• Your objective: The answer should contain all of the records below, each one copied word for word.

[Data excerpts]
- - -

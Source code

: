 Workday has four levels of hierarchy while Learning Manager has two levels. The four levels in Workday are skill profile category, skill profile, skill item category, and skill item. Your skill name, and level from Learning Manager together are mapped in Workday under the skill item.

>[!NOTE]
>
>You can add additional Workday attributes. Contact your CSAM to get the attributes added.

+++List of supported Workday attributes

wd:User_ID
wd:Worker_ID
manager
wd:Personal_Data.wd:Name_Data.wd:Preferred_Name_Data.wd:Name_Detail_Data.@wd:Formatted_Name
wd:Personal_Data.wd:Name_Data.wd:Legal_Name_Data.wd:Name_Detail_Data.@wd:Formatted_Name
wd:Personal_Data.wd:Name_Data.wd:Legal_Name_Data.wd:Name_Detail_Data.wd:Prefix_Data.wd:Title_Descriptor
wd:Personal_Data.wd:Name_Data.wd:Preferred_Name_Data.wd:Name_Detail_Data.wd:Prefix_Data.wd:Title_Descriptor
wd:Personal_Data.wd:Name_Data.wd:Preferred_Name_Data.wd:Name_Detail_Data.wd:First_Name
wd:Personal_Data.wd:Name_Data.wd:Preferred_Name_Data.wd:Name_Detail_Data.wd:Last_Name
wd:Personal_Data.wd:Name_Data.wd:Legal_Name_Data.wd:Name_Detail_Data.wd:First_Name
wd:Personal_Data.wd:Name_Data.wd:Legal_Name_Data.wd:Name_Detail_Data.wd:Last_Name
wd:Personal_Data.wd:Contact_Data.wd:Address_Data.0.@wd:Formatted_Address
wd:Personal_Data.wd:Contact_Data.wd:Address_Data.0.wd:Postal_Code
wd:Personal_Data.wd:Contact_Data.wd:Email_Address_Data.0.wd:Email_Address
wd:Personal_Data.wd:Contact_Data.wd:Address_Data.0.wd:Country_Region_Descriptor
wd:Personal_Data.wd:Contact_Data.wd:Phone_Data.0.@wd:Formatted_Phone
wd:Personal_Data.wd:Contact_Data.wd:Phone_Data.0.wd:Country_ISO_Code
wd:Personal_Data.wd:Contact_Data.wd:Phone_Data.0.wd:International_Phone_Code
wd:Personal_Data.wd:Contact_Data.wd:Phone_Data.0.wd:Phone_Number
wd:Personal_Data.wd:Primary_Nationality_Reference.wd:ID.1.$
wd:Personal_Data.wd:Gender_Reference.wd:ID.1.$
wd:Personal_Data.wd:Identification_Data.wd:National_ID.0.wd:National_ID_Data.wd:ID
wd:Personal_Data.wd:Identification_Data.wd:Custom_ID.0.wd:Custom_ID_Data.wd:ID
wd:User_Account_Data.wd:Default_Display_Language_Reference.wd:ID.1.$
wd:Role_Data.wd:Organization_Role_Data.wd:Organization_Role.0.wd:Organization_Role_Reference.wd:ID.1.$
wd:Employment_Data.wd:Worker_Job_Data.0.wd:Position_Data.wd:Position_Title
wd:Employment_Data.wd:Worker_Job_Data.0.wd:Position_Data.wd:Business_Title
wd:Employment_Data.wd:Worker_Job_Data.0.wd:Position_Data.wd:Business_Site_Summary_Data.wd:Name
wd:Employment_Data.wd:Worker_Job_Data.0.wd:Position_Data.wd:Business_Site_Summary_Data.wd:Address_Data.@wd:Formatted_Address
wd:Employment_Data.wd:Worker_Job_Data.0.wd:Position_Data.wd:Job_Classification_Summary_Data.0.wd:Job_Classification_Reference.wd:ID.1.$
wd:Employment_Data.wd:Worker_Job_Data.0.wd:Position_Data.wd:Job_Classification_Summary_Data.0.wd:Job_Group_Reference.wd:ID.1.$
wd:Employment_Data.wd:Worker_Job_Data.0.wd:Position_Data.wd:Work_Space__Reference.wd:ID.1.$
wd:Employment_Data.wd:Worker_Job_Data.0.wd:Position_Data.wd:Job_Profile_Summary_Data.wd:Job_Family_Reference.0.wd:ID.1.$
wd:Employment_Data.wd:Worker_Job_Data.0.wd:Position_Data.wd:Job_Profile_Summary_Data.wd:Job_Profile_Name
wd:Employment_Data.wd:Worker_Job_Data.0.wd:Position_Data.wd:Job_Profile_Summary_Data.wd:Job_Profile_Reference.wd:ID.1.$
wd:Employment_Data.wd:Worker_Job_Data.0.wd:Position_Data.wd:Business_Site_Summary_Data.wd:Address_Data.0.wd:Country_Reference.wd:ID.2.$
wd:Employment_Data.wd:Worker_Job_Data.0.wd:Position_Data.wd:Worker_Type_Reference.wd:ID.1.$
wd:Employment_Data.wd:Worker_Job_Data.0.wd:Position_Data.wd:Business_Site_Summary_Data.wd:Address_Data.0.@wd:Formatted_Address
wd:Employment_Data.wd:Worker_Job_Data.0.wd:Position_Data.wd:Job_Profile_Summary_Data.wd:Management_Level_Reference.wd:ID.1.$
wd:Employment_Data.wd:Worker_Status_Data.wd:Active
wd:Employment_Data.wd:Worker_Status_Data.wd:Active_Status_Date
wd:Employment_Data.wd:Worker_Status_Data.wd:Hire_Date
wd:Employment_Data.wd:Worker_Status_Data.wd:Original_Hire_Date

- - -

• Task solution:
Source code

: Workday has four levels of hierarchy while Learning Manager has two levels. The four levels in Workday are skill profile category, skill profile, skill item category, and skill item. Your skill name, and level from Learning Manager together are mapped in Workday under the skill item.

>[!NOTE]
>
>You can add additional Workday attributes. Contact your CSAM to get the attributes added.

+++List of supported Workday attributes

wd:User_ID
wd:Worker_ID
manager
wd:Personal_Data.wd:Name_Data.wd:Preferred_Name_Data.wd:Name_Detail_Data.@wd:Formatted_Name
wd:Personal_Data.wd:Name_Data.wd:Legal_Name_Data.wd:Name_Detail_Data.@wd:Formatted_Name
wd:Personal_Data.wd:Name_Data.wd:Legal_Name_Data.wd:Name_Detail_Data.wd:Prefix_Data.wd:Title_Descriptor
wd:Personal_Data.wd:Name_Data.wd:Preferred_Name_Data.wd:Name_Detail_Data.wd:Prefix_Data.wd:Title_Descriptor
wd:Personal_Data.wd:Name_Data.wd:Preferred_Name_Data.wd:Name_Detail_Data.wd:First_Name
wd:Personal_Data.wd:Name_Data.wd:Preferred_Name_Data.wd:Name_Detail_Data.wd:Last_Name
wd:Personal_Data.wd:Name_Data.wd:Legal_Name_Data.wd:Name_Detail_Data.wd:First_Name
wd:Personal_Data.wd:Name_Data.wd:Legal_Name_Data.wd:Name_Detail_Data.wd:Last_Name
wd:Personal_Data.wd:Contact_Data.wd:Address_Data.0.@wd:Formatted_Address
wd:Personal_Data.wd:Contact_Data.wd:Address_Data.0.wd:Postal_Code
wd:Personal_Data.wd:Contact_Data.wd:Email_Address_Data.0.wd:Email_Address
wd:Personal_Data.wd:Contact_Data.wd:Address_Data.0.wd:Country_Region_Descriptor
wd:Personal_Data.wd:Contact_Data.wd:Phone_Data.0.@wd:Formatted_Phone
wd:Personal_Data.wd:Contact_Data.wd:Phone_Data.0.wd:Country_ISO_Code
wd:Personal_Data.wd:Contact_Data.wd:Phone_Data.0.wd:International_Phone_Code
wd:Personal_Data.wd:Contact_Data.wd:Phone_Data.0.wd:Phone_Number
wd:Personal_Data.wd:Primary_Nationality_Reference.wd:ID.1.$
wd:Personal_Data.wd:Gender_Reference.wd:ID.1.$
wd:Personal_Data.wd:Identification_Data.wd:National_ID.0.wd:National_ID_Data.wd:ID
wd:Personal_Data.wd:Identification_Data.wd:Custom_ID.0.wd:Custom_ID_Data.wd:ID
wd:User_Account_Data.wd:Default_Display_Language_Reference.wd:ID.1.$
wd:Role_Data.wd:Organization_Role_Data.wd:Organization_Role.0.wd:Organization_Role_Reference.wd:ID.1.$
wd:Employment_Data.wd:Worker_Job_Data.0.wd:Position_Data.wd:Position_Title
wd:Employment_Data.wd:Worker_Job_Data.0.wd:Position_Data.wd:Business_Title
wd:Employment_Data.wd:Worker_Job_Data.0.wd:Position_Data.wd:Business_Site_Summary_Data.wd:Name
wd:Employment_Data.wd:Worker_Job_Data.0.wd:Position_Data.wd:Business_Site_Summary_Data.wd:Address_Data.@wd:Formatted_Address
wd:Employment_Data.wd:Worker_Job_Data.0.wd:Position_Data.wd:Job_Classification_Summary_Data.0.wd:Job_Classification_Reference.wd:ID.1.$
wd:Employment_Data.wd:Worker_Job_Data.0.wd:Position_Data.wd:Job_Classification_Summary_Data.0.wd:Job_Group_Reference.wd:ID.1.$
wd:Employment_Data.wd:Worker_Job_Data.0.wd:Position_Data.wd:Work_Space__Reference.wd:ID.1.$
wd:Employment_Data.wd:Worker_Job_Data.0.wd:Position_Data.wd:Job_Profile_Summary_Data.wd:Job_Family_Reference.0.wd:ID.1.$
wd:Employment_Data.wd:Worker_Job_Data.0.wd:Position_Data.wd:Job_Profile_Summary_Data.wd:Job_Profile_Name
wd:Employment_Data.wd:Worker_Job_Data.0.wd:Position_Data.wd:Job_Profile_Summary_Data.wd:Job_Profile_Reference.wd:ID.1.$
wd:Employment_Data.wd:Worker_Job_Data.0.wd:Position_Data.wd:Business_Site_Summary_Data.wd:Address_Data.0.wd:Country_Reference.wd:ID.2.$
wd:Employment_Data.wd:Worker_Job_Data.0.wd:Position_Data.wd:Worker_Type_Reference.wd:ID.1.$
wd:Employment_Data.wd:Worker_Job_Data.0.wd:Position_Data.wd:Business_Site_Summary_Data.wd:Address_Data.0.@wd:Formatted_Address
wd:Employment_Data.wd:Worker_Job_Data.0.wd:Position_Data.wd:Job_Profile_Summary_Data.wd:Management_Level_Reference.wd:ID.1.$
wd:Employment_Data.wd:Worker_Status_Data.wd:Active
wd:Employment_Data.wd:Worker_Status_Data.wd:Active_Status_Date
wd:Employment_Data.wd:Worker_Status_Data.wd:Hire_Date
wd:Employment_Data.wd:Worker_Status_Data.wd:Original_Hire_Date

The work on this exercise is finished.